------ Material for the task

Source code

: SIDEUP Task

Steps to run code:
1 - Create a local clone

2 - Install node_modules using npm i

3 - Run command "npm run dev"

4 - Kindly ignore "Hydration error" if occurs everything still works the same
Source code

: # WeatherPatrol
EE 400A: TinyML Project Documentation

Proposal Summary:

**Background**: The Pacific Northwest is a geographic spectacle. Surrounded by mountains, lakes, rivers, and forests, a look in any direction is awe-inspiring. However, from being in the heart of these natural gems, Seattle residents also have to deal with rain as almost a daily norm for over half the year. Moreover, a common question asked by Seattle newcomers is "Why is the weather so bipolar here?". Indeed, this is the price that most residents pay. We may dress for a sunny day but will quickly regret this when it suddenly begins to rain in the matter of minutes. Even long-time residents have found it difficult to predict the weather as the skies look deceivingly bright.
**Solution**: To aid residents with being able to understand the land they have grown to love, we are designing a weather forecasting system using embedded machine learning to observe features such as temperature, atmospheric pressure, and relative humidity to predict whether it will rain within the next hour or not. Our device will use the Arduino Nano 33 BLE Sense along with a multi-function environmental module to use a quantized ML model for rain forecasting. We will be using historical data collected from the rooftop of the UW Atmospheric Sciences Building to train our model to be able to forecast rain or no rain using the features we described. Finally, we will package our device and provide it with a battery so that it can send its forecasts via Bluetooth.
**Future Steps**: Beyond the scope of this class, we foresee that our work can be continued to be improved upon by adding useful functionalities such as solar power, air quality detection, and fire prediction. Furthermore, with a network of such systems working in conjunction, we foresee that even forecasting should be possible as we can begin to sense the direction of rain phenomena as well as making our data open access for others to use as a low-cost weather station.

------------

Aim of the exercise: Nothing in the data should be left out when you retype it exactly.

Completed task:
Source code

: SIDEUP Task

Steps to run code:
1 - Create a local clone

2 - Install node_modules using npm i

3 - Run command "npm run dev"

4 - Kindly ignore "Hydration error" if occurs everything still works the same
Source code

: # WeatherPatrol
EE 400A: TinyML Project Documentation

Proposal Summary:

**Background**: The Pacific Northwest is a geographic spectacle. Surrounded by mountains, lakes, rivers, and forests, a look in any direction is awe-inspiring. However, from being in the heart of these natural gems, Seattle residents also have to deal with rain as almost a daily norm for over half the year. Moreover, a common question asked by Seattle newcomers is "Why is the weather so bipolar here?". Indeed, this is the price that most residents pay. We may dress for a sunny day but will quickly regret this when it suddenly begins to rain in the matter of minutes. Even long-time residents have found it difficult to predict the weather as the skies look deceivingly bright.
**Solution**: To aid residents with being able to understand the land they have grown to love, we are designing a weather forecasting system using embedded machine learning to observe features such as temperature, atmospheric pressure, and relative humidity to predict whether it will rain within the next hour or not. Our device will use the Arduino Nano 33 BLE Sense along with a multi-function environmental module to use a quantized ML model for rain forecasting. We will be using historical data collected from the rooftop of the UW Atmospheric Sciences Building to train our model to be able to forecast rain or no rain using the features we described. Finally, we will package our device and provide it with a battery so that it can send its forecasts via Bluetooth.
**Future Steps**: Beyond the scope of this class, we foresee that our work can be continued to be improved upon by adding useful functionalities such as solar power, air quality detection, and fire prediction. Furthermore, with a network of such systems working in conjunction, we foresee that even forecasting should be possible as we can begin to sense the direction of rain phenomena as well as making our data open access for others to use as a low-cost weather station.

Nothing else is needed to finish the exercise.